_Task inputs_.

========

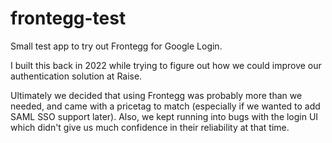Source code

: # frontegg-test

Small test app to try out Frontegg for Google Login.

I built this back in 2022 while trying to figure out how we could improve our authentication solution at Raise.

Ultimately we decided that using Frontegg was probably more than we needed, and came with a pricetag to match (especially if we wanted to add SAML SSO support later). Also, we kept running into bugs with the login UI which didn't give us much confidence in their reliability at that time.
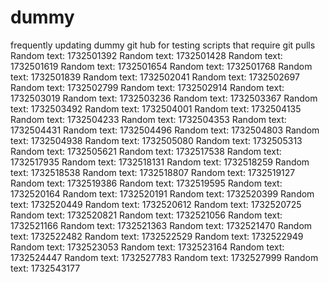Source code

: # dummy
frequently updating dummy git hub for testing scripts that require git pulls
Random text: 1732501392
Random text: 1732501428
Random text: 1732501619
Random text: 1732501654
Random text: 1732501768
Random text: 1732501839
Random text: 1732502041
Random text: 1732502697
Random text: 1732502799
Random text: 1732502914
Random text: 1732503019
Random text: 1732503236
Random text: 1732503367
Random text: 1732503492
Random text: 1732504001
Random text: 1732504135
Random text: 1732504233
Random text: 1732504353
Random text: 1732504431
Random text: 1732504496
Random text: 1732504803
Random text: 1732504938
Random text: 1732505080
Random text: 1732505313
Random text: 1732505621
Random text: 1732517538
Random text: 1732517935
Random text: 1732518131
Random text: 1732518259
Random text: 1732518538
Random text: 1732518807
Random text: 1732519127
Random text: 1732519386
Random text: 1732519595
Random text: 1732520164
Random text: 1732520191
Random text: 1732520399
Random text: 1732520449
Random text: 1732520612
Random text: 1732520725
Random text: 1732520821
Random text: 1732521056
Random text: 1732521166
Random text: 1732521363
Random text: 1732521470
Random text: 1732522482
Random text: 1732522529
Random text: 1732522949
Random text: 1732523053
Random text: 1732523164
Random text: 1732524447
Random text: 1732527783
Random text: 1732527999
Random text: 1732543177
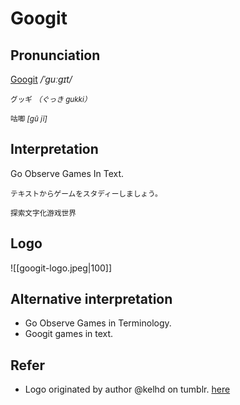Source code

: # Googit

## Pronunciation

[Googit](https://www.urbandictionary.com/define.php?term=googit) */ˈɡuːɡɪt/* 

<sub>グッギ *（ぐっき gukki）*</sub>

<sub>咕唧 _[gū jī]_</sub>

## Interpretation

Go Observe Games In Text. 

<sub>テキストからゲームをスタディーしましょう。</sub>

<sub>探索文字化游戏世界</sub>


## Logo

![[googit-logo.jpeg|100]]


## Alternative interpretation 

- Go Observe Games in Terminology.
- Googit games in text.


## Refer
- Logo originated by author @kelhd on tumblr. [here](https://kelhd.tumblr.com/post/43417794569)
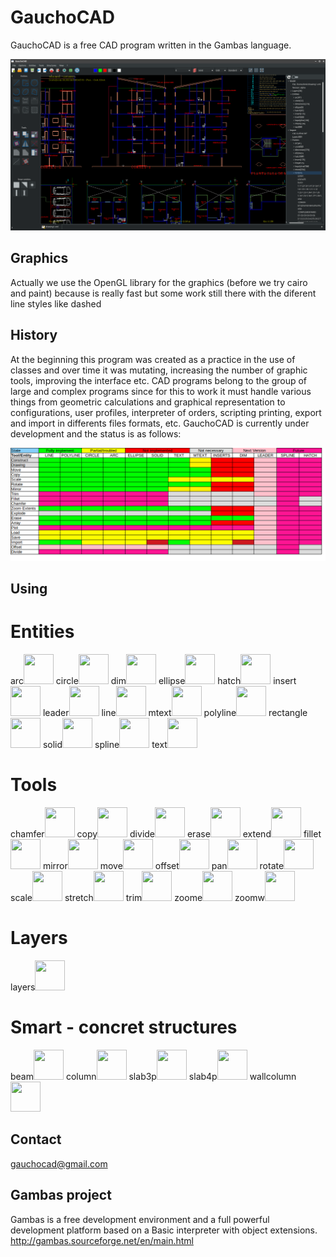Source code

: # GauchoCAD
GauchoCAD is a free CAD program written in the Gambas language.

![Screenshoot](./screen.png)

## Graphics
Actually we use the OpenGL library for the graphics (before we try cairo and paint) because is really fast but some work still there with the diferent line styles like dashed

## History
At the beginning this program was created as a practice in the use of classes and over time it was mutating, increasing the number of graphic tools, improving the interface etc.
CAD programs belong to the group of large and complex programs since for this to work it must handle various things from geometric calculations and graphical representation to configurations, user profiles, interpreter of orders, scripting printing, export and import in differents files formats, etc.
GauchoCAD is currently under development and the status is as follows:

![Status](./status.png)

## Using

# Entities
arc<img src="./svg//entitiesarc/.svg" width="48" height="48">
circle<img src="./svg//entitiescircle/.svg" width="48" height="48">
dim<img src="./svg//entitiesdim/.svg" width="48" height="48">
ellipse<img src="./svg//entitiesellipse/.svg" width="48" height="48">
hatch<img src="./svg//entitieshatch/.svg" width="48" height="48">
insert<img src="./svg//entitiesinsert/.svg" width="48" height="48">
leader<img src="./svg//entitiesleader/.svg" width="48" height="48">
line<img src="./svg//entitiesline/.svg" width="48" height="48">
mtext<img src="./svg//entitiesmtext/.svg" width="48" height="48">
polyline<img src="./svg//entitiespolyline/.svg" width="48" height="48">
rectangle<img src="./svg//entitiesrectangle/.svg" width="48" height="48">
solid<img src="./svg//entitiessolid/.svg" width="48" height="48">
spline<img src="./svg//entitiesspline/.svg" width="48" height="48">
text<img src="./svg//entitiestext/.svg" width="48" height="48">

# Tools 
chamfer<img src="./svg//toolschamfer/.svg" width="48" height="48">
copy<img src="./svg//toolscopy/.svg" width="48" height="48">
divide<img src="./svg//toolsdivide/.svg" width="48" height="48">
erase<img src="./svg//toolserase/.svg" width="48" height="48">
extend<img src="./svg//toolsextend/.svg" width="48" height="48">
fillet<img src="./svg//toolsfillet/.svg" width="48" height="48">
mirror<img src="./svg//toolsmirror/.svg" width="48" height="48">
move<img src="./svg//toolsmove/.svg" width="48" height="48">
offset<img src="./svg//toolsoffset/.svg" width="48" height="48">
pan<img src="./svg//toolspan/.svg" width="48" height="48">
rotate<img src="./svg//toolsrotate/.svg" width="48" height="48">
scale<img src="./svg//toolsscale/.svg" width="48" height="48">
stretch<img src="./svg//toolsstretch/.svg" width="48" height="48">
trim<img src="./svg//toolstrim/.svg" width="48" height="48">
zoome<img src="./svg//toolszoome/.svg" width="48" height="48">
zoomw<img src="./svg//toolszoomw/.svg" width="48" height="48">

# Layers
layers<img src="./svg//layerslayers/.svg" width="48" height="48">

# Smart - concret structures
beam<img src="./svg//smartbeam/.svg" width="48" height="48">
column<img src="./svg//smartcolumn/.svg" width="48" height="48">
slab3p<img src="./svg//smartslab3p/.svg" width="48" height="48">
slab4p<img src="./svg//smartslab4p/.svg" width="48" height="48">
wallcolumn<img src="./svg//smartwallcolumn/.svg" width="48" height="48">



## Contact
gauchocad@gmail.com

## Gambas project
Gambas is a free development environment and a full powerful development platform based on a Basic interpreter with object extensions.
http://gambas.sourceforge.net/en/main.html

========

_The task_.
Work out how many lines of the preceding data contain the word "interpreter". Reply with that number only.

_Task result_.
2